We spent all day Saturday walking around the city hitting all the major tourist sites: Montmartre, Sacre Coeur, Champs Elysées, L'Arc de Triomphe, and the Tour Eiffel. My first impression of Paris had been that the city was like most of the others we've seen, only more crowded and much louder, faster, and cramped. When we got to the Champs Elysées all of that changed, and I was overwhelmed by the grandeur and exuberance evoked by all of monuments along the Seine, not to mention the vast amount of space created by giant parks and plazas. Ellen and I both became very introspective as the sun set and everything began to light up. Standing at the Egyptian obelisk (stolen by Napoleon) which sits at the opposite end of the Champs Elysées from L'Arc de Triomphe, with all the major thoroughfares of Paris stretching out from that point, I felt like I was at the center of the world, in the capitol of the world, and nothing could ever be grander or more important than that very spot where I stood.

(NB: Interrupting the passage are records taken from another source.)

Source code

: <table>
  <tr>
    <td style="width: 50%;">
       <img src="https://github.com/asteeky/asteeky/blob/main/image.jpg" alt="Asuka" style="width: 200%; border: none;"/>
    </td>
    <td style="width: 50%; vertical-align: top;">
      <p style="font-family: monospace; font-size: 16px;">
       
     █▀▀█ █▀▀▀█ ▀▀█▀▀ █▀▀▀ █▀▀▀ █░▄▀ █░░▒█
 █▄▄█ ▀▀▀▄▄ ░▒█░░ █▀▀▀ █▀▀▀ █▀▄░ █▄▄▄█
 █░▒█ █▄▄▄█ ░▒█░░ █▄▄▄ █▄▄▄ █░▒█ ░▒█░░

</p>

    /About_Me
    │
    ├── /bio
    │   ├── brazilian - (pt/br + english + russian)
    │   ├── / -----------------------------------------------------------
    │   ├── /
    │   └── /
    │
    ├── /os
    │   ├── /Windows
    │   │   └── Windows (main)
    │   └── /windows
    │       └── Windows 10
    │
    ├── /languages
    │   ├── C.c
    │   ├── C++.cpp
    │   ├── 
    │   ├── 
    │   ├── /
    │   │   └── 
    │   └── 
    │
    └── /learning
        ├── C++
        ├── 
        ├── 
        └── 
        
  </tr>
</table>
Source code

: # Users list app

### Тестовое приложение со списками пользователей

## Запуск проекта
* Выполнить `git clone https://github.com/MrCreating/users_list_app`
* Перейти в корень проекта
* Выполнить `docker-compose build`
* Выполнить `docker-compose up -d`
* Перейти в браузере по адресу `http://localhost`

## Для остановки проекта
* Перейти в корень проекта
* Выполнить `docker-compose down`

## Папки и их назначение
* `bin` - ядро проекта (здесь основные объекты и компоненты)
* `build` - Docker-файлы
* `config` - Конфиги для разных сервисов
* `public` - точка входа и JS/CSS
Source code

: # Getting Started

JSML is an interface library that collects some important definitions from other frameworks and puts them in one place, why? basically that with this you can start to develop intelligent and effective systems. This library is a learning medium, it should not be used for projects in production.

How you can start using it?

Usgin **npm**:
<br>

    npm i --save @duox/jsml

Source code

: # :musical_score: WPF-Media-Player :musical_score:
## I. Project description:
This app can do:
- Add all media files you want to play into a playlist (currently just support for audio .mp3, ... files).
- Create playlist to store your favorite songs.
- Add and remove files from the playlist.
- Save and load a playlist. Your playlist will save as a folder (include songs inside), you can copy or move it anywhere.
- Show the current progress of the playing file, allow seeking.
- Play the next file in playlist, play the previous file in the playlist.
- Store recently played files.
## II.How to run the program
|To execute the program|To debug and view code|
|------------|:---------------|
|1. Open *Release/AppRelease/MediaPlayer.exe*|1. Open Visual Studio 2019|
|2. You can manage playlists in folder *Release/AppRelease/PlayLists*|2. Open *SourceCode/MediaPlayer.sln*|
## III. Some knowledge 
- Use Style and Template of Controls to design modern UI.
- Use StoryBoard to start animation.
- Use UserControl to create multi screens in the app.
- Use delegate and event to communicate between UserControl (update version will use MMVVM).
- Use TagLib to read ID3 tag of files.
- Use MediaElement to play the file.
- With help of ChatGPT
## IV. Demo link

Like when people note that at the North Pole, every direction you go is South, standing in the Place de la Concorde felt as though moving any direction away from it would mean moving away from the center of civilization. After seeing that, nothing was really amazing, only just appropriate. There was a military ceremony happening at the base of the L'Arc, so we couldn't go near it, but it was neat to see the army all dressed up in their different regalia. The city center is so immense that it takes twice, or three times as long to walk a city block; so Ellen and I walked our butts off doing that circuit. Thank god for the metro.
It was an exhausting day, so we had dinner at a relatively cheap Italian restaurant. Afterwards, a French guy about our age bummed a cigarette from us, we started talking to him in broken English and broken French. He invited us to go hang out with a bunch of his friends at a big two story house right near our hotel. So we spent a few hours hanging out with a dozen French college students, drinking vodka and lychee juice, smoking cigarettes, and talking about life. It was awesome. I've noticed that there's an understanding that if a French person makes the effort to speak English, then I'm obligated to try to speak French. I've really lost a lot of what I learned in school, having nobody to practice speaking French with, but it's also surprising how many words just pop back into my mind right at the time I need them. Unfortunately, I never could really understand spoken French, so it's difficult to learn by listening to others. I have only a little trouble with most written French, and only where the essential word is some noun that I've never heard of, like "voie" meaning "train platform."
We're heading to Tournan-en-Brie--the suburb where the school is located--today on the RER regional metro, and for the next four weeks we'll be about an hour outside of Paris.
EDIT: We got to school. Tournan-en-Brie is in the middle of pretty much nowhere, but it's quaint. The school is beautiful, the woman who runs it is nice, there's equally three Brits, three Americans, and one other student who we've not met yet. More to come.